Where does the word "services" show up in the records? Copy every line that has it.

*** Opening of SOURCE DATA ***

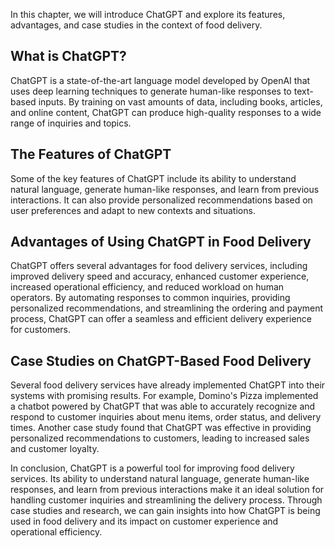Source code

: 

In this chapter, we will introduce ChatGPT and explore its features, advantages, and case studies in the context of food delivery.

What is ChatGPT?
----------------

ChatGPT is a state-of-the-art language model developed by OpenAI that uses deep learning techniques to generate human-like responses to text-based inputs. By training on vast amounts of data, including books, articles, and online content, ChatGPT can produce high-quality responses to a wide range of inquiries and topics.

The Features of ChatGPT
-----------------------

Some of the key features of ChatGPT include its ability to understand natural language, generate human-like responses, and learn from previous interactions. It can also provide personalized recommendations based on user preferences and adapt to new contexts and situations.

Advantages of Using ChatGPT in Food Delivery
--------------------------------------------

ChatGPT offers several advantages for food delivery services, including improved delivery speed and accuracy, enhanced customer experience, increased operational efficiency, and reduced workload on human operators. By automating responses to common inquiries, providing personalized recommendations, and streamlining the ordering and payment process, ChatGPT can offer a seamless and efficient delivery experience for customers.

Case Studies on ChatGPT-Based Food Delivery
-------------------------------------------

Several food delivery services have already implemented ChatGPT into their systems with promising results. For example, Domino's Pizza implemented a chatbot powered by ChatGPT that was able to accurately recognize and respond to customer inquiries about menu items, order status, and delivery times. Another case study found that ChatGPT was effective in providing personalized recommendations to customers, leading to increased sales and customer loyalty.

In conclusion, ChatGPT is a powerful tool for improving food delivery services. Its ability to understand natural language, generate human-like responses, and learn from previous interactions make it an ideal solution for handling customer inquiries and streamlining the delivery process. Through case studies and research, we can gain insights into how ChatGPT is being used in food delivery and its impact on customer experience and operational efficiency.
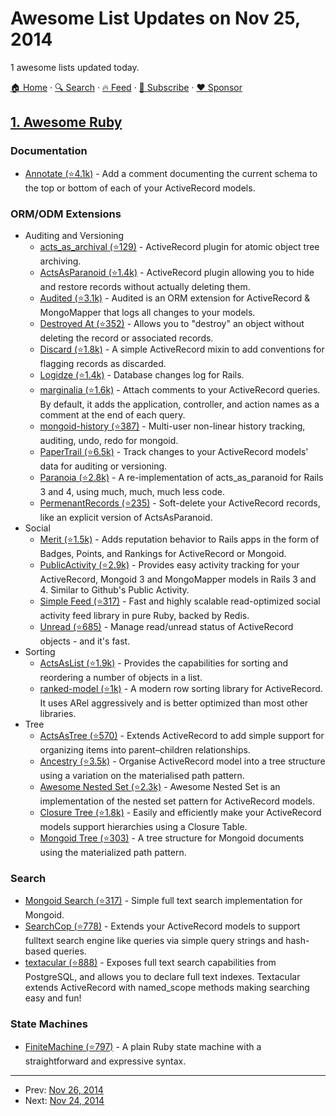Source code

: # Awesome List Updates on Nov 25, 2014

1 awesome lists updated today.

[🏠 Home](/README.md) · [🔍 Search](https://www.trackawesomelist.com/search/) · [🔥 Feed](https://www.trackawesomelist.com/rss.xml) · [📮 Subscribe](https://trackawesomelist.us17.list-manage.com/subscribe?u=d2f0117aa829c83a63ec63c2f&id=36a103854c) · [❤️  Sponsor](https://github.com/sponsors/theowenyoung)



## [1. Awesome Ruby](/content/markets/awesome-ruby/README.md)

### Documentation

*   [Annotate (⭐4.1k)](https://github.com/ctran/annotate_models) - Add a comment documenting the current schema to the top or bottom of each of your ActiveRecord models.

### ORM/ODM Extensions

*   Auditing and Versioning
    *   [acts\_as\_archival (⭐129)](https://github.com/expectedbehavior/acts_as_archival) - ActiveRecord plugin for atomic object tree archiving.
    *   [ActsAsParanoid (⭐1.4k)](https://github.com/ActsAsParanoid/acts_as_paranoid) - ActiveRecord plugin allowing you to hide and restore records without actually deleting them.
    *   [Audited (⭐3.1k)](https://github.com/collectiveidea/audited) - Audited is an ORM extension for ActiveRecord & MongoMapper that logs all changes to your models.
    *   [Destroyed At (⭐352)](https://github.com/dockyard/ruby-destroyed_at) - Allows you to "destroy" an object without deleting the record or associated records.
    *   [Discard (⭐1.8k)](https://github.com/jhawthorn/discard) - A simple ActiveRecord mixin to add conventions for flagging records as discarded.
    *   [Logidze (⭐1.4k)](https://github.com/palkan/logidze) - Database changes log for Rails.
    *   [marginalia (⭐1.6k)](https://github.com/basecamp/marginalia) - Attach comments to your ActiveRecord queries. By default, it adds the application, controller, and action names as a comment at the end of each query.
    *   [mongoid-history (⭐387)](https://github.com/aq1018/mongoid-history) - Multi-user non-linear history tracking, auditing, undo, redo for mongoid.
    *   [PaperTrail (⭐6.5k)](https://github.com/airblade/paper_trail) - Track changes to your ActiveRecord models' data for auditing or versioning.
    *   [Paranoia (⭐2.8k)](https://github.com/radar/paranoia) - A re-implementation of acts\_as\_paranoid for Rails 3 and 4, using much, much, much less code.
    *   [PermenantRecords (⭐235)](https://github.com/JackDanger/permanent_records) - Soft-delete your ActiveRecord records, like an explicit version of ActsAsParanoid.
*   Social
    *   [Merit (⭐1.5k)](https://github.com/merit-gem/merit) - Adds reputation behavior to Rails apps in the form of Badges, Points, and Rankings for ActiveRecord or Mongoid.
    *   [PublicActivity (⭐2.9k)](https://github.com/chaps-io/public_activity) - Provides easy activity tracking for your ActiveRecord, Mongoid 3 and MongoMapper models in Rails 3 and 4. Similar to Github's Public Activity.
    *   [Simple Feed (⭐317)](https://github.com/kigster/simple-feed) - Fast and highly scalable read-optimized social activity feed library in pure Ruby, backed by Redis.
    *   [Unread (⭐685)](https://github.com/ledermann/unread) - Manage read/unread status of ActiveRecord objects - and it's fast.
*   Sorting
    *   [ActsAsList (⭐1.9k)](https://github.com/swanandp/acts_as_list) - Provides the capabilities for sorting and reordering a number of objects in a list.
    *   [ranked-model (⭐1k)](https://github.com/mixonic/ranked-model) - A modern row sorting library for ActiveRecord. It uses ARel aggressively and is better optimized than most other libraries.
*   Tree
    *   [ActsAsTree (⭐570)](https://github.com/amerine/acts_as_tree) - Extends ActiveRecord to add simple support for organizing items into parent–children relationships.
    *   [Ancestry (⭐3.5k)](https://github.com/stefankroes/ancestry) - Organise ActiveRecord model into a tree structure using a variation on the materialised path pattern.
    *   [Awesome Nested Set (⭐2.3k)](https://github.com/collectiveidea/awesome_nested_set) - Awesome Nested Set is an implementation of the nested set pattern for ActiveRecord models.
    *   [Closure Tree (⭐1.8k)](https://github.com/mceachen/closure_tree) - Easily and efficiently make your ActiveRecord models support hierarchies using a Closure Table.
    *   [Mongoid Tree (⭐303)](https://github.com/benedikt/mongoid-tree) - A tree structure for Mongoid documents using the materialized path pattern.

### Search

*   [Mongoid Search (⭐317)](https://github.com/mauriciozaffari/mongoid_search) - Simple full text search implementation for Mongoid.
*   [SearchCop (⭐778)](https://github.com/mrkamel/search_cop) - Extends your ActiveRecord models to support fulltext search engine like queries via simple query strings and hash-based queries.
*   [textacular (⭐888)](https://github.com/textacular/textacular) - Exposes full text search capabilities from PostgreSQL, and allows you to declare full text indexes. Textacular extends ActiveRecord with named\_scope methods making searching easy and fun!

### State Machines

*   [FiniteMachine (⭐797)](https://github.com/peter-murach/finite_machine) - A plain Ruby state machine with a straightforward and expressive syntax.

---

- Prev: [Nov 26, 2014](/content/2014/11/26/README.md)
- Next: [Nov 24, 2014](/content/2014/11/24/README.md)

*** Close of SOURCE DATA ***

# RESULT:
ChatGPT offers several advantages for food delivery services, including improved delivery speed and accuracy, enhanced customer experience, increased operational efficiency, and reduced workload on human operators. By automating responses to common inquiries, providing personalized recommendations, and streamlining the ordering and payment process, ChatGPT can offer a seamless and efficient delivery experience for customers.
Several food delivery services have already implemented ChatGPT into their systems with promising results. For example, Domino's Pizza implemented a chatbot powered by ChatGPT that was able to accurately recognize and respond to customer inquiries about menu items, order status, and delivery times. Another case study found that ChatGPT was effective in providing personalized recommendations to customers, leading to increased sales and customer loyalty.
In conclusion, ChatGPT is a powerful tool for improving food delivery services. Its ability to understand natural language, generate human-like responses, and learn from previous interactions make it an ideal solution for handling customer inquiries and streamlining the delivery process. Through case studies and research, we can gain insights into how ChatGPT is being used in food delivery and its impact on customer experience and operational efficiency.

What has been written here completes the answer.